* **What this task involves**:
If a line in the records below holds the string "than", count it, and state only the final count.

____________

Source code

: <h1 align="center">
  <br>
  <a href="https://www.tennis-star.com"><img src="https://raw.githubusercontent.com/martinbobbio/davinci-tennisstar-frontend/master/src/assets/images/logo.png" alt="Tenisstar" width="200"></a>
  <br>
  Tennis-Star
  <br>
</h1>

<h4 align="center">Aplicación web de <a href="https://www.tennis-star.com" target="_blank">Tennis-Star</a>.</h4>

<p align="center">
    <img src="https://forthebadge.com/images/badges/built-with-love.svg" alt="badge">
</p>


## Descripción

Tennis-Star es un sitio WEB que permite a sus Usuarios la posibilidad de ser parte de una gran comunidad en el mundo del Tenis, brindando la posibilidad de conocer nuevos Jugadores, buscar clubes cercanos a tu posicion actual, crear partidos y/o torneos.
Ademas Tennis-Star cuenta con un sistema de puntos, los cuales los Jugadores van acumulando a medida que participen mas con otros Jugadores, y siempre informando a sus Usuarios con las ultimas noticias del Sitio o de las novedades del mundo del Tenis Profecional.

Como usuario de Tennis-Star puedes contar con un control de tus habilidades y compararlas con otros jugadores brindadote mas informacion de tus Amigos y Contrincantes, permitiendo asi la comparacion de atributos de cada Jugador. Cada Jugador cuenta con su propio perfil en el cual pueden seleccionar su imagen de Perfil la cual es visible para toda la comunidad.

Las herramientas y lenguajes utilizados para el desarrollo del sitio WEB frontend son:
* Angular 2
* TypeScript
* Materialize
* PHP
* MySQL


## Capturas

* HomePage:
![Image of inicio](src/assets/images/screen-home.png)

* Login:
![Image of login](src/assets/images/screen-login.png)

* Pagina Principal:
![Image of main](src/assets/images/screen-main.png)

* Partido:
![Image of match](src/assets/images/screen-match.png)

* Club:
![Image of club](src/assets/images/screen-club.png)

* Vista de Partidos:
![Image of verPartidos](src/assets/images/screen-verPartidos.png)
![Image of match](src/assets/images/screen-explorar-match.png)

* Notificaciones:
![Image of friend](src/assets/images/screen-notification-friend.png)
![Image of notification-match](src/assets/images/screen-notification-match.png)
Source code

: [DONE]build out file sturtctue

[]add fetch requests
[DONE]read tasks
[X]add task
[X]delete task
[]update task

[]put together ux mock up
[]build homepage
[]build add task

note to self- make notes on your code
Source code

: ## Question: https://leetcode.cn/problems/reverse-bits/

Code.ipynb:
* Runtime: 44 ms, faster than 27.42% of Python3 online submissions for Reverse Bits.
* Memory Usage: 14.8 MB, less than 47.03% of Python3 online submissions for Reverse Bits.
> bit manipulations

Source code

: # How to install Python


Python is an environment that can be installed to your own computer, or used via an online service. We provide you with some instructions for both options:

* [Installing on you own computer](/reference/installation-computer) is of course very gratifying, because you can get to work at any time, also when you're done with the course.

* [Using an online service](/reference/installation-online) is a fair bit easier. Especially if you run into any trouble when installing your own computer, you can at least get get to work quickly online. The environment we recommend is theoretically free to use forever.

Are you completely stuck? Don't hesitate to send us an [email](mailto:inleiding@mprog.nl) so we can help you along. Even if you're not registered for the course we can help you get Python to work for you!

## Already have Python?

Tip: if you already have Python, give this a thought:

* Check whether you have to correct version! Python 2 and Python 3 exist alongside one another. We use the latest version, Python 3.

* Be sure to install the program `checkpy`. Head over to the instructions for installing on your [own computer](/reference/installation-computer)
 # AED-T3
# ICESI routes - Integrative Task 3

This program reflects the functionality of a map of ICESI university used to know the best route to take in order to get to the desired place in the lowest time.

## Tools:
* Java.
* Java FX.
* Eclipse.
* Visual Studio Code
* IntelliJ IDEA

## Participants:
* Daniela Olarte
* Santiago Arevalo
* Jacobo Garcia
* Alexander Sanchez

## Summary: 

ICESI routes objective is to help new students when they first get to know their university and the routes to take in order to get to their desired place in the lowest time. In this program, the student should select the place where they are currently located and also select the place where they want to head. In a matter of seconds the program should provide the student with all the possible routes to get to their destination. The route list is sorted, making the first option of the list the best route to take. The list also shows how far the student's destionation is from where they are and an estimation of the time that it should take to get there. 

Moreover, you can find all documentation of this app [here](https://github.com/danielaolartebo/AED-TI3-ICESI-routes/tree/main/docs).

____________

* **Answer to this problem**:
2